Tetes hujan merintih ditengah kangen ku, jika usai hujan di senja ini,

ku berharap pelangi dihadirkan oleh Tuhanku, untuk mengobati rindu yang semakin meronta diujung kalbu.

Sunday, December 1, 2024

Tragedi Perjuangan Sultan Hasanuddin: Sang Ayam Jantan dari Timur

Malam itu, di aula utama Istana Gowa, Sultan Hasanuddin berdiri tegap, matanya menyapu wajah para pembesar dan panglima yang berkumpul. Mereka baru saja mendengar kabar bahwa VOC, dengan bantuan Arung Palakka, tengah bersiap menyerang.  

Awal Kepemimpinan 

Hasanuddin:
(Suara tegas, penuh keyakinan) 
“Para pembesar, mari kita teguhkan hati! Gowa tidak akan tunduk pada keserakahan Belanda! Perdagangan di negeri ini adalah hak kita, bukan hak mereka!”  

Seisi ruangan bersorak mendukung. Di tengah riuh itu, Karaeng Bonto, penasihat setia, mengangkat tangannya meminta izin bicara.  

Karaeng Bonto: 
“Paduka Sultan, VOC tidak hanya kuat secara militer, mereka juga licik. Kita harus waspada terhadap ancaman dari dalam.”  

Hasanuddin mengangguk, menyadari kebenaran itu. Namun, tekadnya bulat.  

Hasanuddin:  
“Licik atau tidak, Gowa akan berdiri. Kalau perlu, kita akan lawan mereka sampai tetes darah terakhir!”  

Perang dan Pengkhianatan

Tahun-tahun berikutnya penuh dengan pertempuran sengit. Hasanuddin memimpin pasukan melawan serangan VOC. Pada suatu malam, di medan pertempuran, ia berhadapan dengan Karaeng Galesong, panglimanya yang paling setia.  

Karaeng Galesong: 
“Paduka Sultan, kita mendapat kabar buruk. Arung Palakka telah bersekutu dengan VOC.”  

Hasanuddin tertegun, lalu menatap jauh ke arah cakrawala yang gelap.  

Hasanuddin:  
(Dengan nada sedih) 
“Arung Palakka... Aku tahu ia kecewa pada kita. Tapi bersekutu dengan penjajah? Ia telah menusuk punggung bangsanya sendiri.”  
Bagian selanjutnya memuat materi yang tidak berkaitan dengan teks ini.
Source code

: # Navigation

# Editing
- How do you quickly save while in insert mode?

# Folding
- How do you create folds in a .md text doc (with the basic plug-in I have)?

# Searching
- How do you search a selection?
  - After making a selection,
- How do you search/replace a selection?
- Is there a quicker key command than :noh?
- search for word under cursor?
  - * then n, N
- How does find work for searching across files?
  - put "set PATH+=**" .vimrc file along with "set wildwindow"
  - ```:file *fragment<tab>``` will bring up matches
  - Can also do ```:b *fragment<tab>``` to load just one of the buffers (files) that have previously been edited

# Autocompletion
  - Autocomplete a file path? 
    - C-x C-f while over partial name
Karaeng Galesong hanya menunduk, menyadari bahwa pengkhianatan ini adalah pukulan berat bagi Gowa.  

Hasanuddin: 
“Kalau begitu, kita tidak hanya melawan Belanda. Kita juga melawan saudara sendiri. Tuhan menjadi saksi, perjuangan ini akan berat.”  

Pertempuran Somba Opu 

Benteng Somba Opu menjadi saksi perlawanan terakhir Gowa. Hasanuddin berdiri di atas tembok benteng, mengarahkan prajuritnya yang terus bertahan meskipun peluru meriam menghujani mereka.  

Hasanuddin:
(Berteriak lantang) 
Jangan biarkan mereka masuk! Pertahankan Somba Opu, meski kita harus menyerahkan nyawa kita!”  

Di tengah kekacauan itu, Karaeng Galesong datang dengan wajah berlumuran darah.  

Karaeng Galesong:  
“Paduka, pasukan kita habis. Benteng tak akan bertahan lebih lama.”  

Hasanuddin mengepalkan tangannya, lalu menatap pasukan yang tersisa.  

Hasanuddin:  
“Kalau begitu, biarlah kita menjadi legenda. Biarlah anak cucu kita tahu bahwa kita melawan sampai akhir!”  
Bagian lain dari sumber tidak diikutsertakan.